++++ Dataset

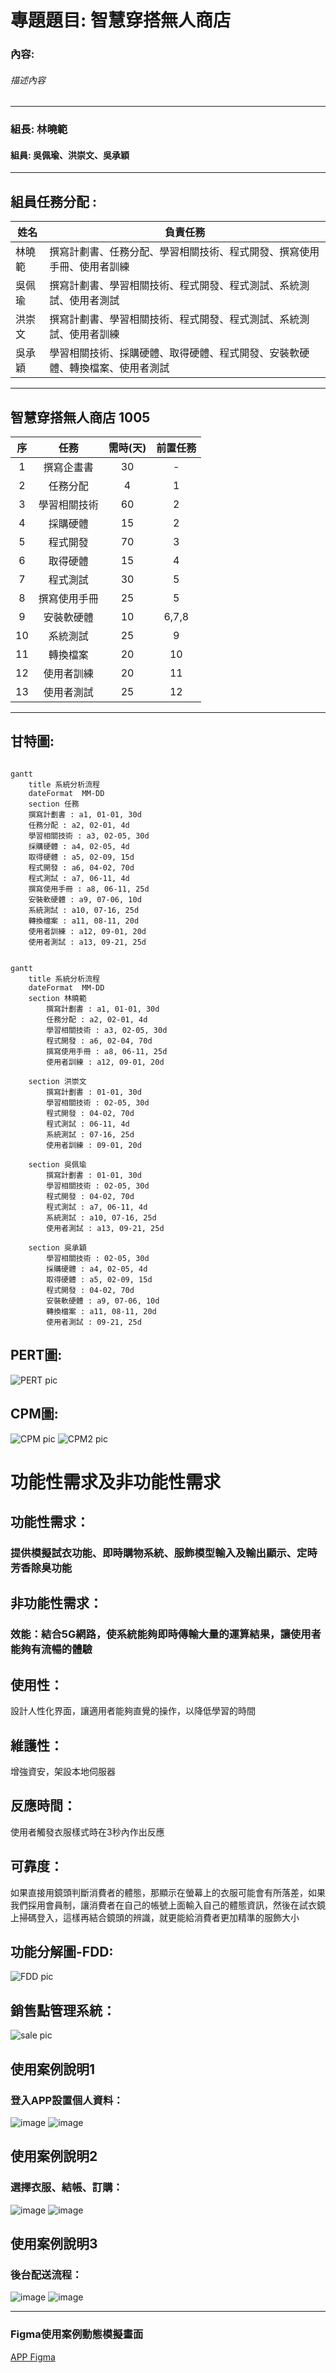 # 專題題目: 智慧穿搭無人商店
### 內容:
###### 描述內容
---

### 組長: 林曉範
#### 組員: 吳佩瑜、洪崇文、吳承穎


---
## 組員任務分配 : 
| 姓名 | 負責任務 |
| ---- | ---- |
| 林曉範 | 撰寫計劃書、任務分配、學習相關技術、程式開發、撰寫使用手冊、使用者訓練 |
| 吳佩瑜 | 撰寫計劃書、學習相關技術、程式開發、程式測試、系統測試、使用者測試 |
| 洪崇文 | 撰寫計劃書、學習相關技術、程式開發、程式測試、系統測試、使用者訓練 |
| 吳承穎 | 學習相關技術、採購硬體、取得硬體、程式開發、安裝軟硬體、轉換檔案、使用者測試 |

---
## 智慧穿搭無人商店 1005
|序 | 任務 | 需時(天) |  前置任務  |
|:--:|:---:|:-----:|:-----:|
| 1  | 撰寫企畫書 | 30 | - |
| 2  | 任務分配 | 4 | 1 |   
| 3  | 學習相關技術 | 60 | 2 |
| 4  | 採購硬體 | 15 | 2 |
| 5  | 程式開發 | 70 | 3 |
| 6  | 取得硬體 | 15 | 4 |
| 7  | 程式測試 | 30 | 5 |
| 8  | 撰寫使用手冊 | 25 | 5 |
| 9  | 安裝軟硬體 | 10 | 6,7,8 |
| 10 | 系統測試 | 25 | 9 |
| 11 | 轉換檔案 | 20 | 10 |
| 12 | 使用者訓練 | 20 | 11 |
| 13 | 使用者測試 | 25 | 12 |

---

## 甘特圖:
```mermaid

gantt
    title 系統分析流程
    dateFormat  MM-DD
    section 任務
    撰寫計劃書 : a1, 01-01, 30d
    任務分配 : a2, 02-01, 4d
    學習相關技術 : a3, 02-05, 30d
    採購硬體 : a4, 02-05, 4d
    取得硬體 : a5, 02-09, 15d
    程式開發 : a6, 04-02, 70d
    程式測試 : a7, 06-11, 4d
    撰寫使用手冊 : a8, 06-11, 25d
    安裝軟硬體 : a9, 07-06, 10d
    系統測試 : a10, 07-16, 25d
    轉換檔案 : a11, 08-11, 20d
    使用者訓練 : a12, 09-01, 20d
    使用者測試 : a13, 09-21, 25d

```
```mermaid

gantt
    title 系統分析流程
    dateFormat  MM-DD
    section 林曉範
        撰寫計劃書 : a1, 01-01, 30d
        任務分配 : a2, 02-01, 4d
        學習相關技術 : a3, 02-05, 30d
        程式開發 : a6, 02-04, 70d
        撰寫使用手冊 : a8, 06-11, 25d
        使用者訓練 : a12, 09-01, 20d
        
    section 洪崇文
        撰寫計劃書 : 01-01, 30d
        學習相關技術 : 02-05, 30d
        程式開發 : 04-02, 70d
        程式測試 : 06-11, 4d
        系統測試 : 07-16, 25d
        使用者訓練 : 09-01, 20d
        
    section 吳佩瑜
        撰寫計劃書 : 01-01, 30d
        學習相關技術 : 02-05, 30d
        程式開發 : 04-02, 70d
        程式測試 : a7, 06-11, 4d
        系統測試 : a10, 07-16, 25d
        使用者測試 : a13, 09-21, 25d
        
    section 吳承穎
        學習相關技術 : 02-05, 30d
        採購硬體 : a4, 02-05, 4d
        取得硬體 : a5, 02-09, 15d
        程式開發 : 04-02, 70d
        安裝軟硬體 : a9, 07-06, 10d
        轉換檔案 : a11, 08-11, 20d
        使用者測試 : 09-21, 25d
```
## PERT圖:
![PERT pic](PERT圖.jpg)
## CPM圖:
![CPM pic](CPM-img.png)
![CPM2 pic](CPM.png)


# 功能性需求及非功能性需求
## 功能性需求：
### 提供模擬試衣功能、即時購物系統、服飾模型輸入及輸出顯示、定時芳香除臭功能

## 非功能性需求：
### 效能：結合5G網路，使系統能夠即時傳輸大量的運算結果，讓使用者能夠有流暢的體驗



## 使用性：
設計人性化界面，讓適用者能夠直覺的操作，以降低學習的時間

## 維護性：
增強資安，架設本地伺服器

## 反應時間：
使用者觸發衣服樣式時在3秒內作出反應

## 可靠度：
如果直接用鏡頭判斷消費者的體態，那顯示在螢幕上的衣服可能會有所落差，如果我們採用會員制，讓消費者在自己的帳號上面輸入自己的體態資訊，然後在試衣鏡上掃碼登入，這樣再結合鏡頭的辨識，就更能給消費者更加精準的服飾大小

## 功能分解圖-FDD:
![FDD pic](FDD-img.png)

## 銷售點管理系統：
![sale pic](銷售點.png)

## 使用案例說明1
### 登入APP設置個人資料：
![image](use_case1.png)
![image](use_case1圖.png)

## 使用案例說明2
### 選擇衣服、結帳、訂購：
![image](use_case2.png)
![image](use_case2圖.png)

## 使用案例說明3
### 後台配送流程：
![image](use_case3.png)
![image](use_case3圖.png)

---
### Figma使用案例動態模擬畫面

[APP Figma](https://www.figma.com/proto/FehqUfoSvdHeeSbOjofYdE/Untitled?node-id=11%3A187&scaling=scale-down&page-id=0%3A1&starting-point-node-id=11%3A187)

++++++++

What you need to do:
Where a line above includes "系統測試", copy that line.

Output below:
| 吳佩瑜 | 撰寫計劃書、學習相關技術、程式開發、程式測試、系統測試、使用者測試 |
| 洪崇文 | 撰寫計劃書、學習相關技術、程式開發、程式測試、系統測試、使用者訓練 |
| 10 | 系統測試 | 25 | 9 |
    系統測試 : a10, 07-16, 25d
        系統測試 : 07-16, 25d
        系統測試 : a10, 07-16, 25d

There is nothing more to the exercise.